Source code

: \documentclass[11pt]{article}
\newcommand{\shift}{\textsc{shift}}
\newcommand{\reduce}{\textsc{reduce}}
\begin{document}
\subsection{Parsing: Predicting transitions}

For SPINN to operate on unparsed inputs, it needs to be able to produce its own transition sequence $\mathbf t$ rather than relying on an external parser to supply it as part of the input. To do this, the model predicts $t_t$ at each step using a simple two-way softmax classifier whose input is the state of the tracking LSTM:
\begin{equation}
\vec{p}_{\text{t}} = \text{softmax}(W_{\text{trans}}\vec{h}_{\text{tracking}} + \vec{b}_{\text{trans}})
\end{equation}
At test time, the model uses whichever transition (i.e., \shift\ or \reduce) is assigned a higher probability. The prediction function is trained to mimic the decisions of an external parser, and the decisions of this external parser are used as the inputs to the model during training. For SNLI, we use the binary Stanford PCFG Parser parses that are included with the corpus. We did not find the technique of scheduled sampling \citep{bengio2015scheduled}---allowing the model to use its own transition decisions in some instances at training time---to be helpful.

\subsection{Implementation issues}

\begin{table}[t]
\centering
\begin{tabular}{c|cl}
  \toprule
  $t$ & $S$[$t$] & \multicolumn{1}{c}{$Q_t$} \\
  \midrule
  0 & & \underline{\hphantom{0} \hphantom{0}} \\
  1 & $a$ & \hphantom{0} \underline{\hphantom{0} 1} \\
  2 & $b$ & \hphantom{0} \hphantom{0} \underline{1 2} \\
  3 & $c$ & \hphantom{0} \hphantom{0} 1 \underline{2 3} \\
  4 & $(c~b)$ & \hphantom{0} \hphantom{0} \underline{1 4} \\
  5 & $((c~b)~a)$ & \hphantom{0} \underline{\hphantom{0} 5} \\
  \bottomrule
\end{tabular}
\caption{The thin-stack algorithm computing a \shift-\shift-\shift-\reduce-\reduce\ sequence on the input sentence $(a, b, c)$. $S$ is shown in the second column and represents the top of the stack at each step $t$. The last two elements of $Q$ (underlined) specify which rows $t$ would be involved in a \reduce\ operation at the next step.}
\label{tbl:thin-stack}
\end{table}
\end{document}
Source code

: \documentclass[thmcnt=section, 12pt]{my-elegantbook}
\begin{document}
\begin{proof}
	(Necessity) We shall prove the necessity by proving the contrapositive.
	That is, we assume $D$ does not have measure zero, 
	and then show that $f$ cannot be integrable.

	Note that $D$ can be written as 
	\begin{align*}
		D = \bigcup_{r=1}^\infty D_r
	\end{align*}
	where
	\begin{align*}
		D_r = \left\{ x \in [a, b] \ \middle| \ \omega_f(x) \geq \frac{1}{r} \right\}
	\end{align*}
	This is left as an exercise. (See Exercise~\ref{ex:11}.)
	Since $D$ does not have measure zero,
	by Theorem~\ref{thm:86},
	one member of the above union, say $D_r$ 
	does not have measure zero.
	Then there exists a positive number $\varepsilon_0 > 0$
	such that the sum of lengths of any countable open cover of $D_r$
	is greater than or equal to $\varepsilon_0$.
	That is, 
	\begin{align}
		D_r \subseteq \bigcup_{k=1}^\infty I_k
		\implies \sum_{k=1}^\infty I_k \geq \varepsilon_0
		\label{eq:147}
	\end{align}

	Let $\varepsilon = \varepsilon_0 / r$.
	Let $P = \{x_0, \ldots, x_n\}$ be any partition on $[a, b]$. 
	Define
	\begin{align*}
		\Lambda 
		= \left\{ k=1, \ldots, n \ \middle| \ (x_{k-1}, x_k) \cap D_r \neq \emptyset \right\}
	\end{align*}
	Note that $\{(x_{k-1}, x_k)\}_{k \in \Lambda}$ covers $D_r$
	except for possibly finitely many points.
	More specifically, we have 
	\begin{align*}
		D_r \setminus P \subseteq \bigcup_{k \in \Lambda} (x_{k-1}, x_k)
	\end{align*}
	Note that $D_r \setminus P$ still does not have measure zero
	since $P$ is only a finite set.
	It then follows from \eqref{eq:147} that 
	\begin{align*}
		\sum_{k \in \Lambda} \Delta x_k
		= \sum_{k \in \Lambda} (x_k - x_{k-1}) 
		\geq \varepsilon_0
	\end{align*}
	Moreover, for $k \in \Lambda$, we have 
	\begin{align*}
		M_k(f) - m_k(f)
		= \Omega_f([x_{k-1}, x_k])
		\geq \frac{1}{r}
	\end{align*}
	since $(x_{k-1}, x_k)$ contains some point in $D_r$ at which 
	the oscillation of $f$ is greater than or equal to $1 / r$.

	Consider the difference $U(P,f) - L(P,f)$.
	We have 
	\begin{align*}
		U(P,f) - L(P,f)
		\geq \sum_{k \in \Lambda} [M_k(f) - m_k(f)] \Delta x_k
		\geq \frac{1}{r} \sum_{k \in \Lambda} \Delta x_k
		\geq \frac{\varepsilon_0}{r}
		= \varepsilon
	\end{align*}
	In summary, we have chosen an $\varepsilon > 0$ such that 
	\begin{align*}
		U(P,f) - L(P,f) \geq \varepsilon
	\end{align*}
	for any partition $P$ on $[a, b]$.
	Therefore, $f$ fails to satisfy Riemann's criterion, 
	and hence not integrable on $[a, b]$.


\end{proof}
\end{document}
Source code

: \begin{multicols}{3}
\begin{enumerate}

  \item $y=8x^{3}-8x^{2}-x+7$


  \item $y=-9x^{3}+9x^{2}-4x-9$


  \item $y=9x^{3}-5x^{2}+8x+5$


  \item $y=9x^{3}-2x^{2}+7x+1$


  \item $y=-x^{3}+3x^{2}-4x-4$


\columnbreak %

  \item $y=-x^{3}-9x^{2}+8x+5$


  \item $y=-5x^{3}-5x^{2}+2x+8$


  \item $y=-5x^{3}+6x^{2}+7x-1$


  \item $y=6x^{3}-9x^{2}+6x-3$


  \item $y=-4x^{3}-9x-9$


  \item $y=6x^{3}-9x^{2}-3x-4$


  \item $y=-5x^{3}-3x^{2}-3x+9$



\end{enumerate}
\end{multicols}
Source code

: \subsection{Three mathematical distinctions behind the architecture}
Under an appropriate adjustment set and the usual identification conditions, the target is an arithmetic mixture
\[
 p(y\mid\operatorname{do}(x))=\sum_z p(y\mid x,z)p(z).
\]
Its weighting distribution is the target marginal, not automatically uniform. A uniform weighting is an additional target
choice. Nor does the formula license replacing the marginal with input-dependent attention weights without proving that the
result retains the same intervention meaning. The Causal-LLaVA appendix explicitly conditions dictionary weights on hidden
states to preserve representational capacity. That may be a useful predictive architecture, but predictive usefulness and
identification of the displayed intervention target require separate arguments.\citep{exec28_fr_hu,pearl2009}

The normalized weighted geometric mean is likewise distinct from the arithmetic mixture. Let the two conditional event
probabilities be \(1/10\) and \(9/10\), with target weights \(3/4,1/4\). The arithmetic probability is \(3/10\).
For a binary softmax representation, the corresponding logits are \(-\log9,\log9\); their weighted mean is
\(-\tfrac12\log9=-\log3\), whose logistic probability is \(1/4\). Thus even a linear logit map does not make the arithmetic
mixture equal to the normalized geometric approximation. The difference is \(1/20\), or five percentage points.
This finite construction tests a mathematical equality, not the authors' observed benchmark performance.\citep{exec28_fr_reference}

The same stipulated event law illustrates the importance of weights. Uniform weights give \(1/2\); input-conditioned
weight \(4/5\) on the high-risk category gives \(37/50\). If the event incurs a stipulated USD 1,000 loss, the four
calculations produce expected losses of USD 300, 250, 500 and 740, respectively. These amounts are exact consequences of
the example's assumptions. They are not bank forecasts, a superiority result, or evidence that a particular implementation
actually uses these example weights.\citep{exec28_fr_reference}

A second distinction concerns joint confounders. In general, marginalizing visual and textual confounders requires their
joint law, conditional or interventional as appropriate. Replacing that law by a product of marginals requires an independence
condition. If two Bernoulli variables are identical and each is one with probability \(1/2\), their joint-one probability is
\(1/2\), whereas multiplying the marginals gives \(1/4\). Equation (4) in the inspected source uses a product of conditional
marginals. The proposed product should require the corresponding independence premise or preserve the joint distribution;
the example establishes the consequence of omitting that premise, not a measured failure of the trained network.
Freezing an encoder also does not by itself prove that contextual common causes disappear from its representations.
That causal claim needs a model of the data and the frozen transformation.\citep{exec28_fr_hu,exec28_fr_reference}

####

• [Your task] Return only the part of the records above that opens with the line containing "result retains the" and closes with the line containing "condition. If two", ends included.

• [Exercise response]
result retains the same intervention meaning. The Causal-LLaVA appendix explicitly conditions dictionary weights on hidden
states to preserve representational capacity. That may be a useful predictive architecture, but predictive usefulness and
identification of the displayed intervention target require separate arguments.\citep{exec28_fr_hu,pearl2009}

The normalized weighted geometric mean is likewise distinct from the arithmetic mixture. Let the two conditional event
probabilities be \(1/10\) and \(9/10\), with target weights \(3/4,1/4\). The arithmetic probability is \(3/10\).
For a binary softmax representation, the corresponding logits are \(-\log9,\log9\); their weighted mean is
\(-\tfrac12\log9=-\log3\), whose logistic probability is \(1/4\). Thus even a linear logit map does not make the arithmetic
mixture equal to the normalized geometric approximation. The difference is \(1/20\), or five percentage points.
This finite construction tests a mathematical equality, not the authors' observed benchmark performance.\citep{exec28_fr_reference}

The same stipulated event law illustrates the importance of weights. Uniform weights give \(1/2\); input-conditioned
weight \(4/5\) on the high-risk category gives \(37/50\). If the event incurs a stipulated USD 1,000 loss, the four
calculations produce expected losses of USD 300, 250, 500 and 740, respectively. These amounts are exact consequences of
the example's assumptions. They are not bank forecasts, a superiority result, or evidence that a particular implementation
actually uses these example weights.\citep{exec28_fr_reference}

A second distinction concerns joint confounders. In general, marginalizing visual and textual confounders requires their
joint law, conditional or interventional as appropriate. Replacing that law by a product of marginals requires an independence
condition. If two Bernoulli variables are identical and each is one with probability \(1/2\), their joint-one probability is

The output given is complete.